Stored data
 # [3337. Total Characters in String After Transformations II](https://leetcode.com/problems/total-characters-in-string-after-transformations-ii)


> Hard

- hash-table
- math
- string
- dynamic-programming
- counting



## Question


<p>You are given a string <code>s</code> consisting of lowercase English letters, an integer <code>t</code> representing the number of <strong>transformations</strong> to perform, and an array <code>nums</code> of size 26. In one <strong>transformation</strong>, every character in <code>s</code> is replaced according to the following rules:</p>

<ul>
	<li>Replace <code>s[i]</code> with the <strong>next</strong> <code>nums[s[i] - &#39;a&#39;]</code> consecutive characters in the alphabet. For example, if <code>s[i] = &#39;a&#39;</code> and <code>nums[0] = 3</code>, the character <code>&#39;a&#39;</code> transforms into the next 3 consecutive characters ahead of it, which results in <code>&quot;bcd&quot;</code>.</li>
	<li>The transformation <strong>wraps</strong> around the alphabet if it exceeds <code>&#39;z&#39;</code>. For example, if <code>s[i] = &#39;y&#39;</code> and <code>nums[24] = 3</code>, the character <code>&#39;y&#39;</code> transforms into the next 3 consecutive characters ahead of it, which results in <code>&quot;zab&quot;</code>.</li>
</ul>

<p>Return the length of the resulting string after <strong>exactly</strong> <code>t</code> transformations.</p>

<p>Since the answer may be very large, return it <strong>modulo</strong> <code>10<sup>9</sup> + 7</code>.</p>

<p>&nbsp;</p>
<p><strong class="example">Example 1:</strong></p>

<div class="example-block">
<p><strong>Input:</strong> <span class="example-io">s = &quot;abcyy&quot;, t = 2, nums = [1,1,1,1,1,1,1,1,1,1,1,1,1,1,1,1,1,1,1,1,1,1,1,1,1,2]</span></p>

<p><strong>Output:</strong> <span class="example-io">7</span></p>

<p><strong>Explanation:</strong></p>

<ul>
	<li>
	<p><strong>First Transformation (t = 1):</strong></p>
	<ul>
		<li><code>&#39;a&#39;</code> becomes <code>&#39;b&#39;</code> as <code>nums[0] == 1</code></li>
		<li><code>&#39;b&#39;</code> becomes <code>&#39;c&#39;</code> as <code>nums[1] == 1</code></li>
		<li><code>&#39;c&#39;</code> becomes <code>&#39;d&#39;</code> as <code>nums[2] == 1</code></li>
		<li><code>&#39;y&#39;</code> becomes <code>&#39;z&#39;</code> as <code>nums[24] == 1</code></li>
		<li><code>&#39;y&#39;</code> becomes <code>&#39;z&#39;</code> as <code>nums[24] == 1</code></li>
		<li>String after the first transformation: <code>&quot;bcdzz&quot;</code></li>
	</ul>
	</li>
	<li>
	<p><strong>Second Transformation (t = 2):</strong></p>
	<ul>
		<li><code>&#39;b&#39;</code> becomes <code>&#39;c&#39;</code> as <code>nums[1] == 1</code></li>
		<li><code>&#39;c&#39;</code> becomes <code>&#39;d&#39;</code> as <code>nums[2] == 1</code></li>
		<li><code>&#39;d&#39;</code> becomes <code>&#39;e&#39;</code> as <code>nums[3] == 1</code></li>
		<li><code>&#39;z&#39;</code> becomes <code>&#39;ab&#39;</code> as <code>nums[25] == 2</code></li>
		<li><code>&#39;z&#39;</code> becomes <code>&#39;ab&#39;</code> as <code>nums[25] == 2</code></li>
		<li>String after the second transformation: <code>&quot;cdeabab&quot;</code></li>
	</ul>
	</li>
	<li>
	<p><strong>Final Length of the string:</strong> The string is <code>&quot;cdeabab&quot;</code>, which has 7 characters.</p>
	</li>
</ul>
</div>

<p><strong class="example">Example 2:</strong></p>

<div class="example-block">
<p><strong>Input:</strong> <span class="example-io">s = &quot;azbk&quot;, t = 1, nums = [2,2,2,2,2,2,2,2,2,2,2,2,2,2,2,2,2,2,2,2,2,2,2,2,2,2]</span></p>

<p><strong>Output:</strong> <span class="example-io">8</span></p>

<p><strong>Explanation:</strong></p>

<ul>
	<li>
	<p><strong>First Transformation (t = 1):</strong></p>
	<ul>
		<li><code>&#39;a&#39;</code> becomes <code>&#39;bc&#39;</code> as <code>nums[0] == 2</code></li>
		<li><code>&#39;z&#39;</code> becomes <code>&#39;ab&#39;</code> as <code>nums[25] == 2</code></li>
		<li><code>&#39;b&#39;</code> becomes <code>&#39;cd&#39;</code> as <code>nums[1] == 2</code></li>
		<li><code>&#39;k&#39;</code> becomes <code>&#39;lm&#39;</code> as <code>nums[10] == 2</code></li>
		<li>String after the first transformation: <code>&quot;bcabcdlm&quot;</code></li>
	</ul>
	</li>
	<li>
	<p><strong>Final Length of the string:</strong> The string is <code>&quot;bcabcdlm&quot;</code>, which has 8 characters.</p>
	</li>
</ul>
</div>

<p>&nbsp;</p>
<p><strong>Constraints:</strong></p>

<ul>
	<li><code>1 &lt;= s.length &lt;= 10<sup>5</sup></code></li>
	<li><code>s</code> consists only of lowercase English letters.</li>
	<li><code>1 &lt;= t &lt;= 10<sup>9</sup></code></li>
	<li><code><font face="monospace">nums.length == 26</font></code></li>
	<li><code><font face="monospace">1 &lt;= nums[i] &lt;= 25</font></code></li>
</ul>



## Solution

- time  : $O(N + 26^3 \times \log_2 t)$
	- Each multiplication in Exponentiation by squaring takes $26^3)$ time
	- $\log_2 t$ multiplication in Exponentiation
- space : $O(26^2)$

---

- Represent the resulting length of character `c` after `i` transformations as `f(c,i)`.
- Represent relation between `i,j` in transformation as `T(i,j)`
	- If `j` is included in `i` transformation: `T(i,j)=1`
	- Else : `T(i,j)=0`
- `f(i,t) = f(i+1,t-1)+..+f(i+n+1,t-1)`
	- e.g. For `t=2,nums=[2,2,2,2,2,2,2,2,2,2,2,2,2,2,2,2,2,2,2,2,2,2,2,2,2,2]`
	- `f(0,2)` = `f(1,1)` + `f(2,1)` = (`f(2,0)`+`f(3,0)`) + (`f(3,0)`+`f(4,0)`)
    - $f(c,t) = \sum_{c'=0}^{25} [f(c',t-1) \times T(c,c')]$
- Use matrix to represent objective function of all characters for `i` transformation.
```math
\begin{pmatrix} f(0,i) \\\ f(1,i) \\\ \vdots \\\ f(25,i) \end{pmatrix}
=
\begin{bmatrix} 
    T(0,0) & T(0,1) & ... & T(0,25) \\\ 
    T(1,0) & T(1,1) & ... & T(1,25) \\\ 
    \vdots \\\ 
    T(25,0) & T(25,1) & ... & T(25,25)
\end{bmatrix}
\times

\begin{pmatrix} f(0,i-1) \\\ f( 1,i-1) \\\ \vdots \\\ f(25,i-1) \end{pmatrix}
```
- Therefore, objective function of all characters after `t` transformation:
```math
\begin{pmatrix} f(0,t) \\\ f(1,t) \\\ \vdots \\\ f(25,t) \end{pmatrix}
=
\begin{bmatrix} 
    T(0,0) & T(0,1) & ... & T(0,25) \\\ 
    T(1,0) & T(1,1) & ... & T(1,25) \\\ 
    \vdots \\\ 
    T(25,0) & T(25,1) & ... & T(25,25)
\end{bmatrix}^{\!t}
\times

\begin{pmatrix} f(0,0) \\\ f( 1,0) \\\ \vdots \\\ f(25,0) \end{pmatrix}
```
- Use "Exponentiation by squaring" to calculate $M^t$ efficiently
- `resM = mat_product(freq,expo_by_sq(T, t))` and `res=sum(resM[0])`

- TASK PROMPT: Scan the records above for the word "ahead" and return every line where it occurs.

- YOUR SOLUTION:
	<li>Replace <code>s[i]</code> with the <strong>next</strong> <code>nums[s[i] - &#39;a&#39;]</code> consecutive characters in the alphabet. For example, if <code>s[i] = &#39;a&#39;</code> and <code>nums[0] = 3</code>, the character <code>&#39;a&#39;</code> transforms into the next 3 consecutive characters ahead of it, which results in <code>&quot;bcd&quot;</code>.</li>
	<li>The transformation <strong>wraps</strong> around the alphabet if it exceeds <code>&#39;z&#39;</code>. For example, if <code>s[i] = &#39;y&#39;</code> and <code>nums[24] = 3</code>, the character <code>&#39;y&#39;</code> transforms into the next 3 consecutive characters ahead of it, which results in <code>&quot;zab&quot;</code>.</li>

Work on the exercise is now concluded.